Die Reaktionen auf seine Absage bei X zeigen, dass er im eigenen Lager an Reputation eingebüßt hat. Sellner schlug daraufhin Krah vor, in seiner Sendung auf X das Gespräch zu führen. Das schlug Krah aus: „Ausgemacht war Sommerfest. Ich stehe dazu. Punkt“. Seitdem geht es in der rechtsextremen Bubble heiß her. Auch Kubitschek wird massiv kritisiert. Der AfD-nahe Blogger und Kubitschek-Vertraute Alexander Wallasch kritisiert: „Krah wird hier [gemeint ist die Stellungnahme zur Absage des Streitgespräches von Kubitschek, J.R.] markiert, als sei er schon mit einem Fuß ein Verräter […] Erstaunlich ist an diesem Vorgang vor allem, dass Kubitschek damit öffentlich wird. Der Verleger will offenbar nicht, dass Krah, hinter den gemeinsamen Kulissen weiter Boden macht“, mutmaßt Wallasch.
Momentan sieht es so aus, als gäbe es in dem Disput nur Verlierer. Der größte Verlierer könnte Götz Kubitschek und sein Bauernhof in Schnellroda sein.
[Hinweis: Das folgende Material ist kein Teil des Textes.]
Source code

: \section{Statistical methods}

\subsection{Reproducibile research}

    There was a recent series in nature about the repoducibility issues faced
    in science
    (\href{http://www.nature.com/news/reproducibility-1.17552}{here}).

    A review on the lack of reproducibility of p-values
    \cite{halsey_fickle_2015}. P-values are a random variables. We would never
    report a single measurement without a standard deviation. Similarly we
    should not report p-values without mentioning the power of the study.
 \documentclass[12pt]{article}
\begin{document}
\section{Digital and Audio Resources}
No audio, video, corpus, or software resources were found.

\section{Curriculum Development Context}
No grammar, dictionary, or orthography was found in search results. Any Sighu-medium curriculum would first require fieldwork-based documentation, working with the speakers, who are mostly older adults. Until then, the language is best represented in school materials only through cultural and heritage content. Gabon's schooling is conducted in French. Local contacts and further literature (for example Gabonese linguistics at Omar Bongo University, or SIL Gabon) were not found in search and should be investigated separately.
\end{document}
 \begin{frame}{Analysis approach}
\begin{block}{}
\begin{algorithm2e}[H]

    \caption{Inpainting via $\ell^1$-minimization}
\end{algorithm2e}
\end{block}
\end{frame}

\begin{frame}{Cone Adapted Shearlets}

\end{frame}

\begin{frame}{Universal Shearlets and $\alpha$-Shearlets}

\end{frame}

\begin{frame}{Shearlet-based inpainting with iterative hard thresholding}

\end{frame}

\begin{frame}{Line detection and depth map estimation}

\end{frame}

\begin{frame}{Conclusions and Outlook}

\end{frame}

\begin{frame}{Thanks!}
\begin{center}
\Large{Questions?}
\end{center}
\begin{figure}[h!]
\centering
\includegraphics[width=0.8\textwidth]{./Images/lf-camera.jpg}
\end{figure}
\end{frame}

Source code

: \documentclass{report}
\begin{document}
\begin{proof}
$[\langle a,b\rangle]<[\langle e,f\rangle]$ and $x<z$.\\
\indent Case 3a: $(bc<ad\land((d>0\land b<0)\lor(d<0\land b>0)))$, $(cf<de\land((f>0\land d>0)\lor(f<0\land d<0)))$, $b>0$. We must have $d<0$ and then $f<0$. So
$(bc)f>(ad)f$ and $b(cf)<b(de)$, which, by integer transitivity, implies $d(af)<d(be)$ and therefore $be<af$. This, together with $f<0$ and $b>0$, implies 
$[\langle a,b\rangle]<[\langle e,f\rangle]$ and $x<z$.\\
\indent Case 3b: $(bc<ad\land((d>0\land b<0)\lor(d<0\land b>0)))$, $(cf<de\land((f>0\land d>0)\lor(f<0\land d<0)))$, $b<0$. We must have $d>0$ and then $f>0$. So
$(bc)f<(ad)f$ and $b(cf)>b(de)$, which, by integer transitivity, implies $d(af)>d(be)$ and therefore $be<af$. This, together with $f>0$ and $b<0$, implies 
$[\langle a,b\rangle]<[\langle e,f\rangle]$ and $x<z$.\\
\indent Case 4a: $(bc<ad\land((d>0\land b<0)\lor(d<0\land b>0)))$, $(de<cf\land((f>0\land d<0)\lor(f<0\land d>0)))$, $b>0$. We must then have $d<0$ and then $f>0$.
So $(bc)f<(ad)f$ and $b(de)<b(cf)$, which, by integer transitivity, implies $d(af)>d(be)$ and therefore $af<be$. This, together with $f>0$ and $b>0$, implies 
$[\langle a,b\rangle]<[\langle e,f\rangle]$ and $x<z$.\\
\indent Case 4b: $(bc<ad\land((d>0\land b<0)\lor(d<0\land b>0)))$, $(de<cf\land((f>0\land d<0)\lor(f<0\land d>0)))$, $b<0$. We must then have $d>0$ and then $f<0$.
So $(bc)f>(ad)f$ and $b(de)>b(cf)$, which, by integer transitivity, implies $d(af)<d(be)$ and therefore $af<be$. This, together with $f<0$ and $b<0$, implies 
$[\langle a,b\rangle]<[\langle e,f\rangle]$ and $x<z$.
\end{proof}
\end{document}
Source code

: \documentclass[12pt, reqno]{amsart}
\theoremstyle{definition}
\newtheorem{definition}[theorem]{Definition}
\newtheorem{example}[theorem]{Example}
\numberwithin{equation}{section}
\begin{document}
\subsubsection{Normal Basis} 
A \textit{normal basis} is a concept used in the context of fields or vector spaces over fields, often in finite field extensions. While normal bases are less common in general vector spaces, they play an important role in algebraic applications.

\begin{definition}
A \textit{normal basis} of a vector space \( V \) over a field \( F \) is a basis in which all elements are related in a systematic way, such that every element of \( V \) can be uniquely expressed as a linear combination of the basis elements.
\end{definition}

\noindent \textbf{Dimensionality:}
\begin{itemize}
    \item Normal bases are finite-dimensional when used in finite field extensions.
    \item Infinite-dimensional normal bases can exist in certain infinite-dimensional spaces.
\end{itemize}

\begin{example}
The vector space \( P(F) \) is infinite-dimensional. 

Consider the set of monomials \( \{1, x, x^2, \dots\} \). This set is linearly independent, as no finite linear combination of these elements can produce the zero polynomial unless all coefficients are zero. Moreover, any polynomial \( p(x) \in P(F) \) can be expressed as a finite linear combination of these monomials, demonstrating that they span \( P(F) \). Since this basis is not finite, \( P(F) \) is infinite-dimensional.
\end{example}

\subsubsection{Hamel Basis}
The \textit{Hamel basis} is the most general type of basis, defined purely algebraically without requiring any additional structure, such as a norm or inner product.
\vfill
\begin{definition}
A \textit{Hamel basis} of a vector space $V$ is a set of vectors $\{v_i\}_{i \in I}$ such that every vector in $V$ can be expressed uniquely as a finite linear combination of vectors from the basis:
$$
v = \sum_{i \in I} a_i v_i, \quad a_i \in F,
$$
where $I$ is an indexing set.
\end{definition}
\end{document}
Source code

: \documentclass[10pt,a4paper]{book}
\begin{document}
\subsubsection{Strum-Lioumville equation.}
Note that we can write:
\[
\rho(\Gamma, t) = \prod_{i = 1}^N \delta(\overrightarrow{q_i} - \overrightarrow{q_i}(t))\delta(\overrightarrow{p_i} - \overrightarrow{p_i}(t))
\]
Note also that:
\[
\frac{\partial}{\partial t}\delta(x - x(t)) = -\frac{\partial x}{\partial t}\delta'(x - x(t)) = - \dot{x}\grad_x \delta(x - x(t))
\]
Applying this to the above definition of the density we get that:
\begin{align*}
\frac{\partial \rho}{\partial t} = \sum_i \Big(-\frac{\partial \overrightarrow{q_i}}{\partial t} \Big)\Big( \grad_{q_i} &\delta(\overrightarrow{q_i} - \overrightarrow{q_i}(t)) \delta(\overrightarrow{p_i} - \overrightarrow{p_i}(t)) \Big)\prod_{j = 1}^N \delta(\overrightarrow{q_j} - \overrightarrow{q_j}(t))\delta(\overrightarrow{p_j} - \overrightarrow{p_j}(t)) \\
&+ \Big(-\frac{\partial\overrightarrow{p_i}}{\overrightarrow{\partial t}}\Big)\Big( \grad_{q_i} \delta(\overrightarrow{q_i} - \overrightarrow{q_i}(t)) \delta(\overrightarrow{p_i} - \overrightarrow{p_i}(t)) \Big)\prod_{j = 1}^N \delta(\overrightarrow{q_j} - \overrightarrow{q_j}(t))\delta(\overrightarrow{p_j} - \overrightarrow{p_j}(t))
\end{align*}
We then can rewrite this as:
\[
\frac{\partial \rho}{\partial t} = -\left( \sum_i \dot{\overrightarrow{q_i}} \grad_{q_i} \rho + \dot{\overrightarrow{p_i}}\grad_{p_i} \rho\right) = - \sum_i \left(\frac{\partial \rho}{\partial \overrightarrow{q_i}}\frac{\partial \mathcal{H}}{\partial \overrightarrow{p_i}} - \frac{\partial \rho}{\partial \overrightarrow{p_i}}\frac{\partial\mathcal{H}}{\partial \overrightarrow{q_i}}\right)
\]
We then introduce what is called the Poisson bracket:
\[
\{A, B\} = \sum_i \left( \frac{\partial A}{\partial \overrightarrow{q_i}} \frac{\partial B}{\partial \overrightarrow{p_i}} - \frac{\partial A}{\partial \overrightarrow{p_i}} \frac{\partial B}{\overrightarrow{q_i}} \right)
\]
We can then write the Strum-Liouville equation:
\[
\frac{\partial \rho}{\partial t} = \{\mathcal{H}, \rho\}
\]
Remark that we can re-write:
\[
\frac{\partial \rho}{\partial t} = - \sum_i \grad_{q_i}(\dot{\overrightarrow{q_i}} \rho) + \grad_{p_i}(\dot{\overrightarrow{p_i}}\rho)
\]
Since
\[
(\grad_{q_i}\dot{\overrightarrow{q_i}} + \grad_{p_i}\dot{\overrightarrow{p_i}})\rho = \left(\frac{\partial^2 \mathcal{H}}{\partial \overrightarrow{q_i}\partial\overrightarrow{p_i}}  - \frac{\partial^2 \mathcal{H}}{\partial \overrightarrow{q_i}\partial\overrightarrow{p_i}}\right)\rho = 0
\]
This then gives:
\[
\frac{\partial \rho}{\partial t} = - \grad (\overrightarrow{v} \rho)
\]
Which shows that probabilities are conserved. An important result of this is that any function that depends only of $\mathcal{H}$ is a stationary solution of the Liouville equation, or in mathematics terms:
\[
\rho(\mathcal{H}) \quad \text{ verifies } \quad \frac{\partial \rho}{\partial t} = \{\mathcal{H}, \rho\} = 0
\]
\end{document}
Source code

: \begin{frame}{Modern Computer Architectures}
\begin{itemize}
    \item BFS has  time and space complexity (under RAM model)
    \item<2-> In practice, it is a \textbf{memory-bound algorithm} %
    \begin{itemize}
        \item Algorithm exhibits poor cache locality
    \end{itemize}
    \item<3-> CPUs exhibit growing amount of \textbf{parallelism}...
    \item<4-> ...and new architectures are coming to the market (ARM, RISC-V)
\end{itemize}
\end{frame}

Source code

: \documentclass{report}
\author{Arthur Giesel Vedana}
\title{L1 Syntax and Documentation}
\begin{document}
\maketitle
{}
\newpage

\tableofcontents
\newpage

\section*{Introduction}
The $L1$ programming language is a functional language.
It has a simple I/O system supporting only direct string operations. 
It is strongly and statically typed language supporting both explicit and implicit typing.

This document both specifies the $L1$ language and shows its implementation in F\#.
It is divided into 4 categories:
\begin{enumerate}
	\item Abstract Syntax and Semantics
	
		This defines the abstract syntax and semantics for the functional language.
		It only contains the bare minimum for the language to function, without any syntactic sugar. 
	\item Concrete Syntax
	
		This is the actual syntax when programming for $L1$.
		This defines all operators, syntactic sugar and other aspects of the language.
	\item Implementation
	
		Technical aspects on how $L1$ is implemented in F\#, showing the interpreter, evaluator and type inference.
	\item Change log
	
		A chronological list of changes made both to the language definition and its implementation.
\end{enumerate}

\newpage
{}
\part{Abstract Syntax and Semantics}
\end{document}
Schnellroda war nicht nur in seiner Wahrnehmung ein rechtsextremer Debattenort, ein „geistiges Vorfeld“ der AfD. Hier trifft sich die Mosaik-Rechte, also eine heterogene parlamentarische wie parteiunabhängige extreme Rechte, die strategische Debatten führt und in einer informellen Arbeitsteilung am Systemsturz von rechts arbeitet. Streit war stets Teil der Mosaik-Rechten, aber nicht auf offener Bühne und in diesem Ausmaß. In letzter Zeit häufen sich die unversöhnlichen Streits im Umfeld von Schnellroda. Der lautstarke Bruch vom enfant terrible ,Erik Ahrens, mit Kubitschek kann vielleicht noch wohlwollend als „Betriebsunfall“ verbucht werden. Aber auch der AfD-Chef von Thüringen Björn Höcke und der AfD-Vize von Sachsen-Anhalt, Hans-Thomas Tillschneider, beide aus dem Schnellroda-Kosmos, trugen ihren Streit um das Preussenfest öffentlich aus. Auch hier scheint das Tischtuch zerschnitten. Und jetzt der Streit Krah, Sellner, Kubitschek. Das Projekt „Mosaik-Rechte“ und Schnellroda als „geistiges Vorfeld“ der AfD droht dauerhaft Schaden zu nehmen. Aus demokratischer Sicht eine durchaus positive Entwicklung. Und auch, dass der Richtungsstreit, gerade in der AfD, erst am Anfang stehen dürfte.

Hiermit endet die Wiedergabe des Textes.